"Typically, it's a quiet week (for law enforcement) around Augusta," said sheriff's Capt. Scott Gay. "Even though there are more people here, we typically don't have that much trouble related to Masters Week."
Last year, there were more issues than normal for deputies because of the abundance of people following Tiger Woods.
Authorities said the majority of Augustans are either out of town for the week or working secondary jobs around the Masters Tournament.
In short, fewer people have the time to commit crimes.
"We typically don't have the problem as far as pickpockets and people stealing tickets," Gay said. "Although tickets are stolen and we get our fair share of forged tickets, we don't have the big city crimes of pickpocketing and people's pocketbooks being stolen."
Capt. Scott Peebles pointed out that there is usually a slight increase in prostitution charges during the week.

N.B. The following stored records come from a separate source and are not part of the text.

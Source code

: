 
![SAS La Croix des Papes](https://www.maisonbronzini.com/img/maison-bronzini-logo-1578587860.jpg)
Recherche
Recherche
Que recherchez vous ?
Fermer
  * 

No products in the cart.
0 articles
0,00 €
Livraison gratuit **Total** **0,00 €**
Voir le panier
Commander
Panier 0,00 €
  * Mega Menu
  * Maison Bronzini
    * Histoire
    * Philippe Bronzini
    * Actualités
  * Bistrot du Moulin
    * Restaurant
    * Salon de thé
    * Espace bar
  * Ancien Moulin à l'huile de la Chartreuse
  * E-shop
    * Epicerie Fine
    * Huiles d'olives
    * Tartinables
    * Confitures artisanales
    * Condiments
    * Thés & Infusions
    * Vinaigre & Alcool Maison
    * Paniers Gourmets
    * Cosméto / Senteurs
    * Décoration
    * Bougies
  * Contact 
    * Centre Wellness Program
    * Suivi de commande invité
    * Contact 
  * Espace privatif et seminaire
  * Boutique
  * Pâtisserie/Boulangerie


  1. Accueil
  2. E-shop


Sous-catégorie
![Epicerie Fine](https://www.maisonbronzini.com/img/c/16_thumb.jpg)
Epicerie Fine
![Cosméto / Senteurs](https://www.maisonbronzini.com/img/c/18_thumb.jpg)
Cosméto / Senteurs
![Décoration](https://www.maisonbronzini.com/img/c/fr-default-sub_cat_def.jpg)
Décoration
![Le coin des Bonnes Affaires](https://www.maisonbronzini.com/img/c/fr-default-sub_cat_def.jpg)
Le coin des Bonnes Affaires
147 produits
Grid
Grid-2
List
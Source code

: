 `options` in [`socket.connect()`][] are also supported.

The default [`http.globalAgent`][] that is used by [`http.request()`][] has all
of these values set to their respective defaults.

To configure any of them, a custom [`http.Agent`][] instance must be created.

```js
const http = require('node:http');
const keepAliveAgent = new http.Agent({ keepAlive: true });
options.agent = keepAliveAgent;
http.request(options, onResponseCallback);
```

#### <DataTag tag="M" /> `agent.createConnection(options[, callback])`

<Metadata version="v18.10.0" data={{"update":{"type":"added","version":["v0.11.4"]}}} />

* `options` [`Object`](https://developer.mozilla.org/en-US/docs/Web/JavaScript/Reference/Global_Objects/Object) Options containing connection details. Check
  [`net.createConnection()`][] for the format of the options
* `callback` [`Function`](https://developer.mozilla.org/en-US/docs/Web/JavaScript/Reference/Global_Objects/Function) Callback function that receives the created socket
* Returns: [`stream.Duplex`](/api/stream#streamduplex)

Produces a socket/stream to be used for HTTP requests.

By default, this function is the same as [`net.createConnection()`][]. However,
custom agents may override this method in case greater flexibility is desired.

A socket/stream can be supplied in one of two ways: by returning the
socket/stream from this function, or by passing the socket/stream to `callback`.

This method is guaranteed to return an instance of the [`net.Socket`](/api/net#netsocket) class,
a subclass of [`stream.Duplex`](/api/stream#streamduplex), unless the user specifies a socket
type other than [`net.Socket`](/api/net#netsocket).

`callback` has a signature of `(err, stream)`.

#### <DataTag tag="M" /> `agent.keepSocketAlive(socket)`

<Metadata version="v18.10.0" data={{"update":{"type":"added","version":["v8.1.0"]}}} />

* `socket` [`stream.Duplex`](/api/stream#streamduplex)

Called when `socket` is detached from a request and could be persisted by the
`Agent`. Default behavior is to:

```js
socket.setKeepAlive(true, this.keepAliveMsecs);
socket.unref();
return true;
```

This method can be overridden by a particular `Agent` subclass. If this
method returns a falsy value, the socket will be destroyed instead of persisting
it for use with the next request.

DUIs also don't pose the problem that might be expected from the influx of vacationing sports fans.
Gay said the majority of visiting guests take advantage of their hotels' shuttle services when celebrating.
The main issues during the week tend to be charges of disorderly conduct and traffic offenses.
"Of course, we have more traffic accidents because we have more vehicles on the roadway," Gay said. "For the number of vehicles put on the roadway, I don't think the number of accidents (is) unreasonable."
Col. Gary Powell said the sheriff's office's main goal during the week is to "keep traffic flowing."
Other than that, it's a breeze.
"We've done it so many times that it's not bad," Powell said. "Everybody starts getting tired toward the end of the week, but everybody knows their job."
More deputies will be working during the Masters Tournament, but Powell said he could not release how many more officers would be working.